- _Task to carry out_
A line belongs in the answer if it contains "manter"; copy every such line from the entries below.

══════════════════════════════

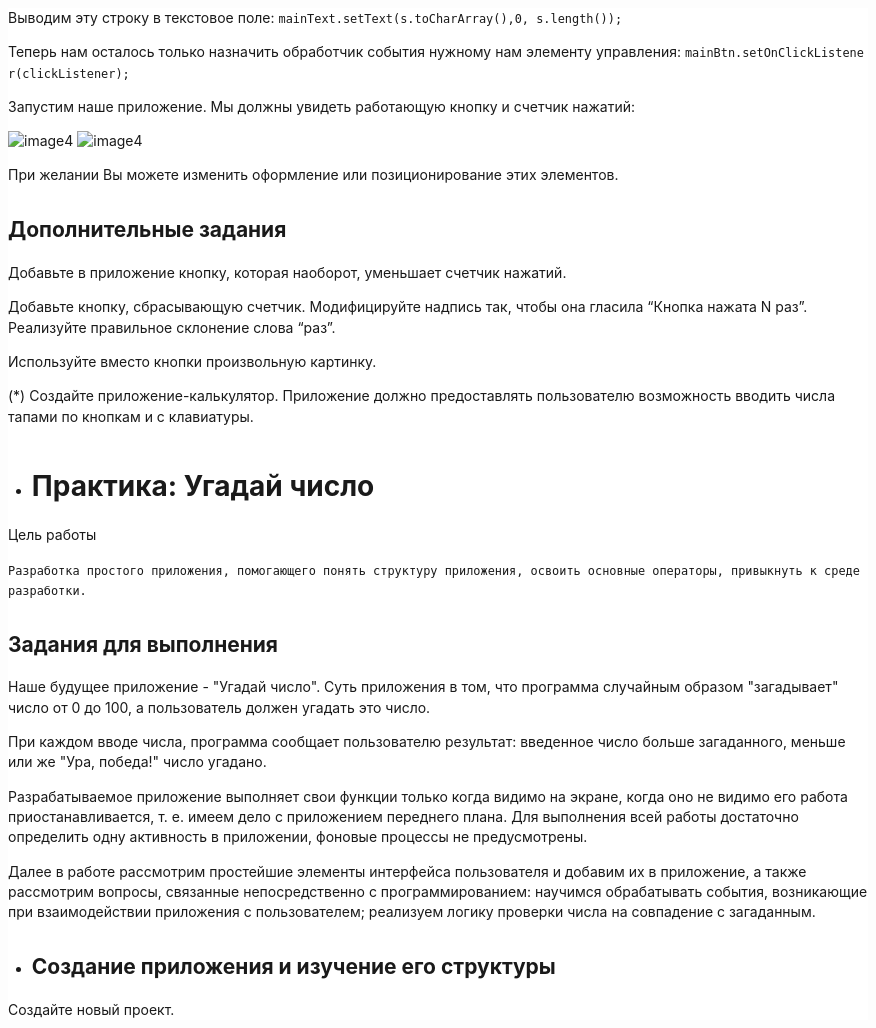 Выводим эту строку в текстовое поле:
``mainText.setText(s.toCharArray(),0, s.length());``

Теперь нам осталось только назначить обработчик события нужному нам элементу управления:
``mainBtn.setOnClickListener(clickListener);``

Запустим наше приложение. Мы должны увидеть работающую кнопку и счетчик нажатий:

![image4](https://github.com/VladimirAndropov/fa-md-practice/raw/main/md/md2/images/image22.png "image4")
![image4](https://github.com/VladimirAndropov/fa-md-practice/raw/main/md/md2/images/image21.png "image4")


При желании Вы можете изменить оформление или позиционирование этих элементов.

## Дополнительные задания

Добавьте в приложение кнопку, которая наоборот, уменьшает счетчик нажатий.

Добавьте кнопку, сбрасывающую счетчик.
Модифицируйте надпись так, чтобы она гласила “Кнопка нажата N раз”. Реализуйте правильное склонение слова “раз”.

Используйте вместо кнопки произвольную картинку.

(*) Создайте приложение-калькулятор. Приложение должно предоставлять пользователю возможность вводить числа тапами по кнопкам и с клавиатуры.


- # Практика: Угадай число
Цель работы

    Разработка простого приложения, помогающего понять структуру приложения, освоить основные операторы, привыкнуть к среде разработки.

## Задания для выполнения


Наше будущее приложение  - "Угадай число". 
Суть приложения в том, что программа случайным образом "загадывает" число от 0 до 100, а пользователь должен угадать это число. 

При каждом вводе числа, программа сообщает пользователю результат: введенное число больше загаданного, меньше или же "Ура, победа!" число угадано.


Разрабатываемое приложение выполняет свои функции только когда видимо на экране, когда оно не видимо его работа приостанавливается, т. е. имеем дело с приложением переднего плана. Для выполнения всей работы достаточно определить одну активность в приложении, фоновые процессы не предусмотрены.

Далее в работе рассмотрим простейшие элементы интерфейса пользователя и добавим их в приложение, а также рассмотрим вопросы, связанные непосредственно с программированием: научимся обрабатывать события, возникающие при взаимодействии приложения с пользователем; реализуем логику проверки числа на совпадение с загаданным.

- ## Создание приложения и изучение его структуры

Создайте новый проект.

══════════════════════════════

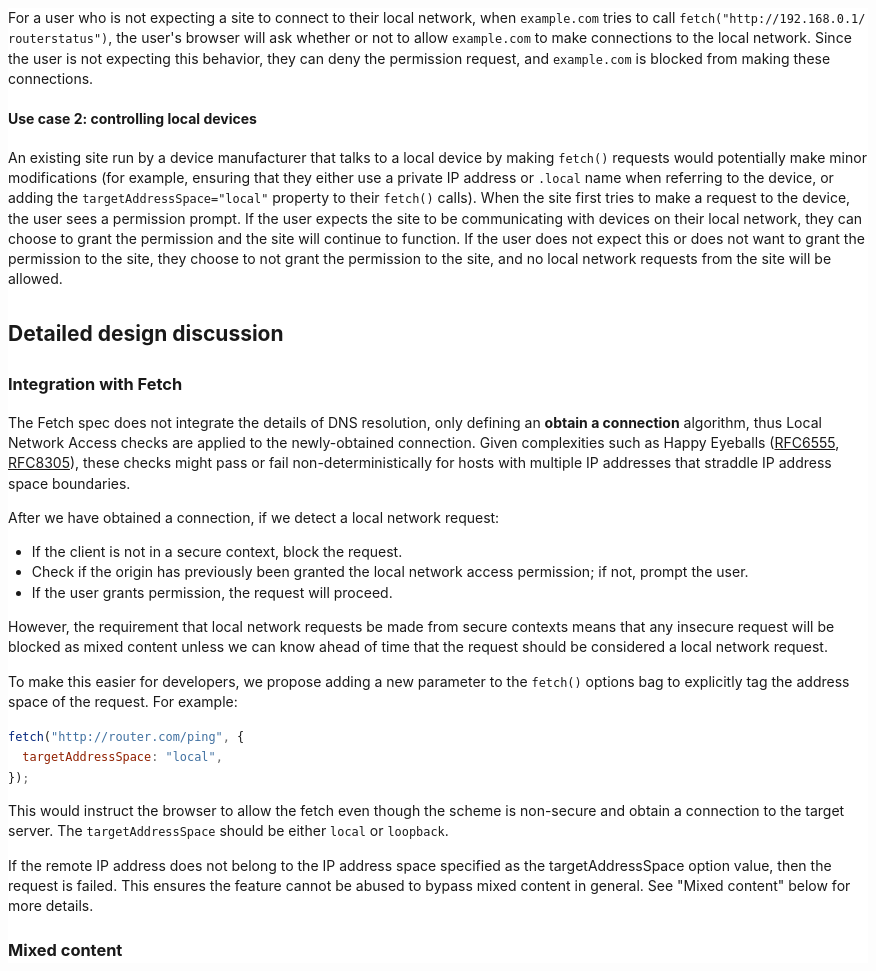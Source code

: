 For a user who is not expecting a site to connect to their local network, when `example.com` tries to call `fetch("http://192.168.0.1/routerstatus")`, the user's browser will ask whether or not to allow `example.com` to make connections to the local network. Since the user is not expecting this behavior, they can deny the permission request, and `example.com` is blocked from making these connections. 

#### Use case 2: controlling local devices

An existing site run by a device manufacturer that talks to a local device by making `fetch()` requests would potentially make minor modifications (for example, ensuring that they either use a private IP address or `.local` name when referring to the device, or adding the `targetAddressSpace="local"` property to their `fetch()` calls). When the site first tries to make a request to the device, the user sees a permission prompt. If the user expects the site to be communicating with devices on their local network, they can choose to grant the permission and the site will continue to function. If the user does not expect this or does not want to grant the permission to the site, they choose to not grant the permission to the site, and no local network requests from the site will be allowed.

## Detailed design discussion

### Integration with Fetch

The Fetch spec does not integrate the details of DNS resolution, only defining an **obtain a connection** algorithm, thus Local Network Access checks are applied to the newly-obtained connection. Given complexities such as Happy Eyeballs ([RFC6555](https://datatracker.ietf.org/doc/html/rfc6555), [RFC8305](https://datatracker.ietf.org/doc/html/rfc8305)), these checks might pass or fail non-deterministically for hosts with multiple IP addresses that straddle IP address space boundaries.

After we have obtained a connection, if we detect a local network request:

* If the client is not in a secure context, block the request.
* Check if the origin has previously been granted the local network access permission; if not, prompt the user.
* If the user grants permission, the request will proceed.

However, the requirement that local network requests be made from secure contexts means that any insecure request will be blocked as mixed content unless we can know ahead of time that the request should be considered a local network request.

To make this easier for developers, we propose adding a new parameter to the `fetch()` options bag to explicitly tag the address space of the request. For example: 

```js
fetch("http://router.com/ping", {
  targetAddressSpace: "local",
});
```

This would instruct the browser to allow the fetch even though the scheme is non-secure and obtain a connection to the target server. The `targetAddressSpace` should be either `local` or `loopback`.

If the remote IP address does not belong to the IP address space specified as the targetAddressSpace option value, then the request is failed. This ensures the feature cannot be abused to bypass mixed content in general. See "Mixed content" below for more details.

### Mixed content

══════════════════════════════

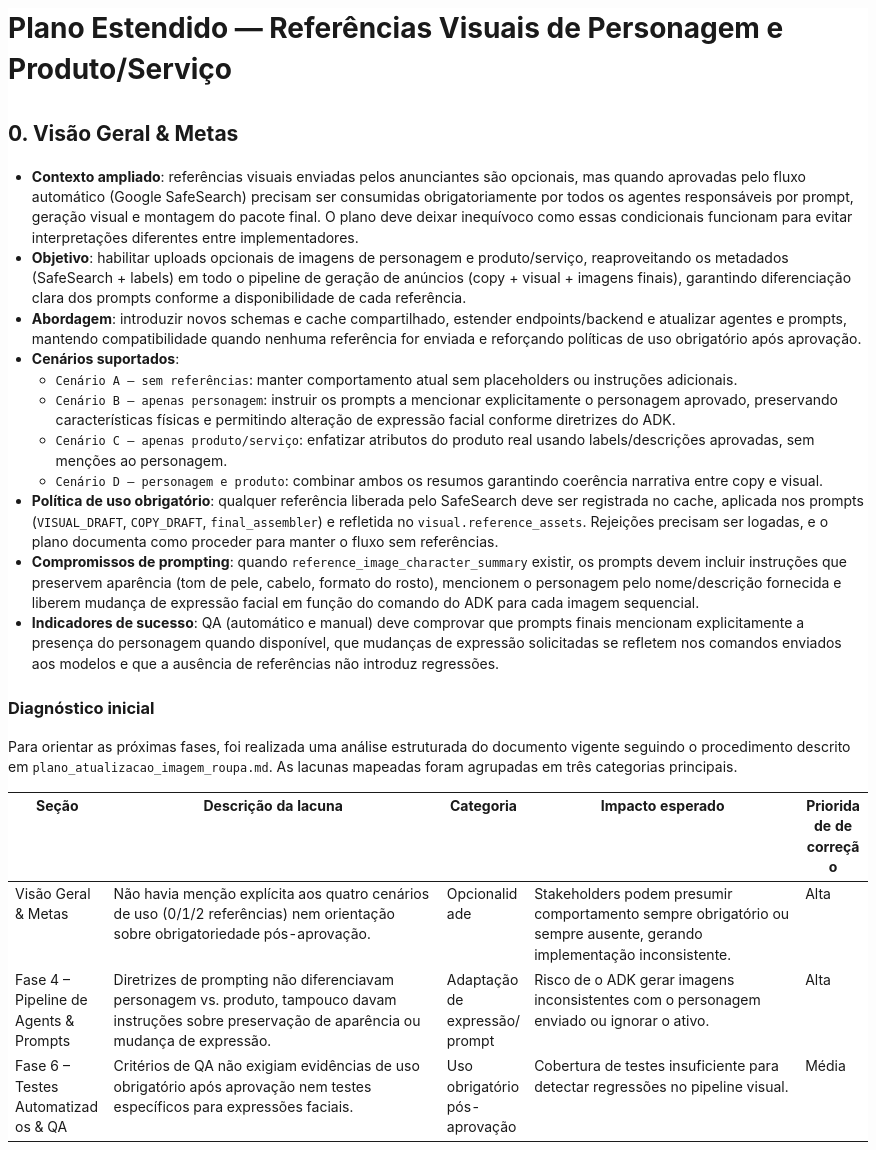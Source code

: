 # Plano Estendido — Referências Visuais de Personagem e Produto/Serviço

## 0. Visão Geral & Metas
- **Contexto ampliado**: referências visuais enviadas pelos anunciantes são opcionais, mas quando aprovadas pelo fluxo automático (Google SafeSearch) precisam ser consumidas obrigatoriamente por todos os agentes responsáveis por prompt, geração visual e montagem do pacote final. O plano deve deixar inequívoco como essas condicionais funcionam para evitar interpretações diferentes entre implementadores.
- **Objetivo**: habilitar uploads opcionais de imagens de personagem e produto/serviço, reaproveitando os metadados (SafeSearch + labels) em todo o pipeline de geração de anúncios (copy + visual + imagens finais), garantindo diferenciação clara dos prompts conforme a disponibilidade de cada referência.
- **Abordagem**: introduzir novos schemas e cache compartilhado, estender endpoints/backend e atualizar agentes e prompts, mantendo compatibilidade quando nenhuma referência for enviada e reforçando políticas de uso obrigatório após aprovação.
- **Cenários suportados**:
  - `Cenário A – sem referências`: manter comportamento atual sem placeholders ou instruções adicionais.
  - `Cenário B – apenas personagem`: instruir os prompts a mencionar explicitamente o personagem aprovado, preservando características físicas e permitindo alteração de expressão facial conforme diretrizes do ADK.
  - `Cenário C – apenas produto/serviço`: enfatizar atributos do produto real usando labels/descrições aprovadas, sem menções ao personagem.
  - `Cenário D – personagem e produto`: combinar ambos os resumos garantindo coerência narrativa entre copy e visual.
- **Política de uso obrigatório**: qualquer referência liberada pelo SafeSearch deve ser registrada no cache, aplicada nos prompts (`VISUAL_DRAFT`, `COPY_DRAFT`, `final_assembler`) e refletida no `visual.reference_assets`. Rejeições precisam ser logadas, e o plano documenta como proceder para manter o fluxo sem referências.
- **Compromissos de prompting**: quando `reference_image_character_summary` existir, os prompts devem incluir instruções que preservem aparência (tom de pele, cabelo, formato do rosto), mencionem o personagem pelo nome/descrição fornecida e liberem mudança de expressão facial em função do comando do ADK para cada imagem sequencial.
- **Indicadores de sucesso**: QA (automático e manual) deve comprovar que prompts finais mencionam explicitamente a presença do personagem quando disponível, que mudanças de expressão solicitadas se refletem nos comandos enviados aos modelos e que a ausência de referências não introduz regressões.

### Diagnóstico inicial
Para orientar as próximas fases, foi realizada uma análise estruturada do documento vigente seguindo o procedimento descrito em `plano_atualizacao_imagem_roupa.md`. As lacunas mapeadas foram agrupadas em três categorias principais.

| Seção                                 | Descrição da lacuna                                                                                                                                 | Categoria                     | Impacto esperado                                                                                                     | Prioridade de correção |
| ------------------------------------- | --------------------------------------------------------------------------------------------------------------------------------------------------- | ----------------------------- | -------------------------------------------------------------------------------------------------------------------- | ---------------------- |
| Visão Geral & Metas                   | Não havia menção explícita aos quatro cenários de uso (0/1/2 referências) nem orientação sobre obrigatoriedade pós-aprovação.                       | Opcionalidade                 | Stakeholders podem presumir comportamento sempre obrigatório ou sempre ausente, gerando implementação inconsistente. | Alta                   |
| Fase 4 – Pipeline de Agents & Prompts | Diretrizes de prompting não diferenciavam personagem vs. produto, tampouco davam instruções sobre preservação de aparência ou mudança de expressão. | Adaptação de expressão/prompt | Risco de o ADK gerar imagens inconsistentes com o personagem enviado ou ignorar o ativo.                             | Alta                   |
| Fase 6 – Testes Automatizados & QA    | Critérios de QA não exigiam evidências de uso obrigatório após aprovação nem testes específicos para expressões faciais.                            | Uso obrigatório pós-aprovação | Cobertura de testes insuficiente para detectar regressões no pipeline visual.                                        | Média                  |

══════════════════════════════

- _Task output_
  - `Cenário A – sem referências`: manter comportamento atual sem placeholders ou instruções adicionais.
- **Política de uso obrigatório**: qualquer referência liberada pelo SafeSearch deve ser registrada no cache, aplicada nos prompts (`VISUAL_DRAFT`, `COPY_DRAFT`, `final_assembler`) e refletida no `visual.reference_assets`. Rejeições precisam ser logadas, e o plano documenta como proceder para manter o fluxo sem referências.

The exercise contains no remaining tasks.